• REQUIRED ACTION:
Beginning with the first entry, print all the records exactly.

== Segment start ==

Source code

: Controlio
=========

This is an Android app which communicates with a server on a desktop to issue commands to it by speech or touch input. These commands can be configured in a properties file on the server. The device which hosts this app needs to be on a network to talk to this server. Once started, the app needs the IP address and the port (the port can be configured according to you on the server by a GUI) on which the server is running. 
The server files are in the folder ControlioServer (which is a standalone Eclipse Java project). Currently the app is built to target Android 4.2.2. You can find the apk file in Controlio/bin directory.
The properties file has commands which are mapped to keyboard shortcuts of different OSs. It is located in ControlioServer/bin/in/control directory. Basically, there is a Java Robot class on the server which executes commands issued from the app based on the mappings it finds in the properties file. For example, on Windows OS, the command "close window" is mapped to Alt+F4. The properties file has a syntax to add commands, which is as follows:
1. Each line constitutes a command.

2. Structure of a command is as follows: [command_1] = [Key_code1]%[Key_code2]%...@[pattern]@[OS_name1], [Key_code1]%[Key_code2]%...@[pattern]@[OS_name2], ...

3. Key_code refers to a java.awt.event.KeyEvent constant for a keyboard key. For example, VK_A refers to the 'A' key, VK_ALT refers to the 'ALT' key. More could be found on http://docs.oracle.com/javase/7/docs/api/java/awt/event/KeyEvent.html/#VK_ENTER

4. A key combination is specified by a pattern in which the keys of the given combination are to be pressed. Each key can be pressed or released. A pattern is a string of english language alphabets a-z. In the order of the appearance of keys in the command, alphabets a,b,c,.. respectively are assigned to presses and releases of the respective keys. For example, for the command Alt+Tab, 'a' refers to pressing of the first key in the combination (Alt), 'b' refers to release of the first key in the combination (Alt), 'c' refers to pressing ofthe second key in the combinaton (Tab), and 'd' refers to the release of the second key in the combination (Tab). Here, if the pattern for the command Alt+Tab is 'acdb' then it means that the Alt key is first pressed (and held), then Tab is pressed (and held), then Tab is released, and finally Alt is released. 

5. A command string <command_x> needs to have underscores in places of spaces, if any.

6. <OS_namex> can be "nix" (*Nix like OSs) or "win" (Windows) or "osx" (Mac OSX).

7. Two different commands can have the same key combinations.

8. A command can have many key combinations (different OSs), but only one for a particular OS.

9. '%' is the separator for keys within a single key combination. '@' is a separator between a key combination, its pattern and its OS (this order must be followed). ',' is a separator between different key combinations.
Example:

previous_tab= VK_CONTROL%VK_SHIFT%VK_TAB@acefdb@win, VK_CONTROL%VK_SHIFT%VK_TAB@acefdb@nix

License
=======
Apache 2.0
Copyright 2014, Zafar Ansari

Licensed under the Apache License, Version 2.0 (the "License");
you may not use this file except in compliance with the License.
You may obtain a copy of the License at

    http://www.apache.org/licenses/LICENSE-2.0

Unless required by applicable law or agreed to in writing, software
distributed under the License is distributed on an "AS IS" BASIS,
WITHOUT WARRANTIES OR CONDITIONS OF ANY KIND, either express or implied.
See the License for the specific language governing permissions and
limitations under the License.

== Segment end ==

• ANSWER FOR THE TASK:
Source code

: Controlio
=========

This is an Android app which communicates with a server on a desktop to issue commands to it by speech or touch input. These commands can be configured in a properties file on the server. The device which hosts this app needs to be on a network to talk to this server. Once started, the app needs the IP address and the port (the port can be configured according to you on the server by a GUI) on which the server is running. 
The server files are in the folder ControlioServer (which is a standalone Eclipse Java project). Currently the app is built to target Android 4.2.2. You can find the apk file in Controlio/bin directory.
The properties file has commands which are mapped to keyboard shortcuts of different OSs. It is located in ControlioServer/bin/in/control directory. Basically, there is a Java Robot class on the server which executes commands issued from the app based on the mappings it finds in the properties file. For example, on Windows OS, the command "close window" is mapped to Alt+F4. The properties file has a syntax to add commands, which is as follows:
1. Each line constitutes a command.

2. Structure of a command is as follows: [command_1] = [Key_code1]%[Key_code2]%...@[pattern]@[OS_name1], [Key_code1]%[Key_code2]%...@[pattern]@[OS_name2], ...

3. Key_code refers to a java.awt.event.KeyEvent constant for a keyboard key. For example, VK_A refers to the 'A' key, VK_ALT refers to the 'ALT' key. More could be found on http://docs.oracle.com/javase/7/docs/api/java/awt/event/KeyEvent.html/#VK_ENTER

4. A key combination is specified by a pattern in which the keys of the given combination are to be pressed. Each key can be pressed or released. A pattern is a string of english language alphabets a-z. In the order of the appearance of keys in the command, alphabets a,b,c,.. respectively are assigned to presses and releases of the respective keys. For example, for the command Alt+Tab, 'a' refers to pressing of the first key in the combination (Alt), 'b' refers to release of the first key in the combination (Alt), 'c' refers to pressing ofthe second key in the combinaton (Tab), and 'd' refers to the release of the second key in the combination (Tab). Here, if the pattern for the command Alt+Tab is 'acdb' then it means that the Alt key is first pressed (and held), then Tab is pressed (and held), then Tab is released, and finally Alt is released. 

5. A command string <command_x> needs to have underscores in places of spaces, if any.

6. <OS_namex> can be "nix" (*Nix like OSs) or "win" (Windows) or "osx" (Mac OSX).

7. Two different commands can have the same key combinations.

8. A command can have many key combinations (different OSs), but only one for a particular OS.

9. '%' is the separator for keys within a single key combination. '@' is a separator between a key combination, its pattern and its OS (this order must be followed). ',' is a separator between different key combinations.
Example:

previous_tab= VK_CONTROL%VK_SHIFT%VK_TAB@acefdb@win, VK_CONTROL%VK_SHIFT%VK_TAB@acefdb@nix

License
=======
Apache 2.0
Copyright 2014, Zafar Ansari

Licensed under the Apache License, Version 2.0 (the "License");
you may not use this file except in compliance with the License.
You may obtain a copy of the License at

    http://www.apache.org/licenses/LICENSE-2.0

Unless required by applicable law or agreed to in writing, software
distributed under the License is distributed on an "AS IS" BASIS,
WITHOUT WARRANTIES OR CONDITIONS OF ANY KIND, either express or implied.
See the License for the specific language governing permissions and
limitations under the License.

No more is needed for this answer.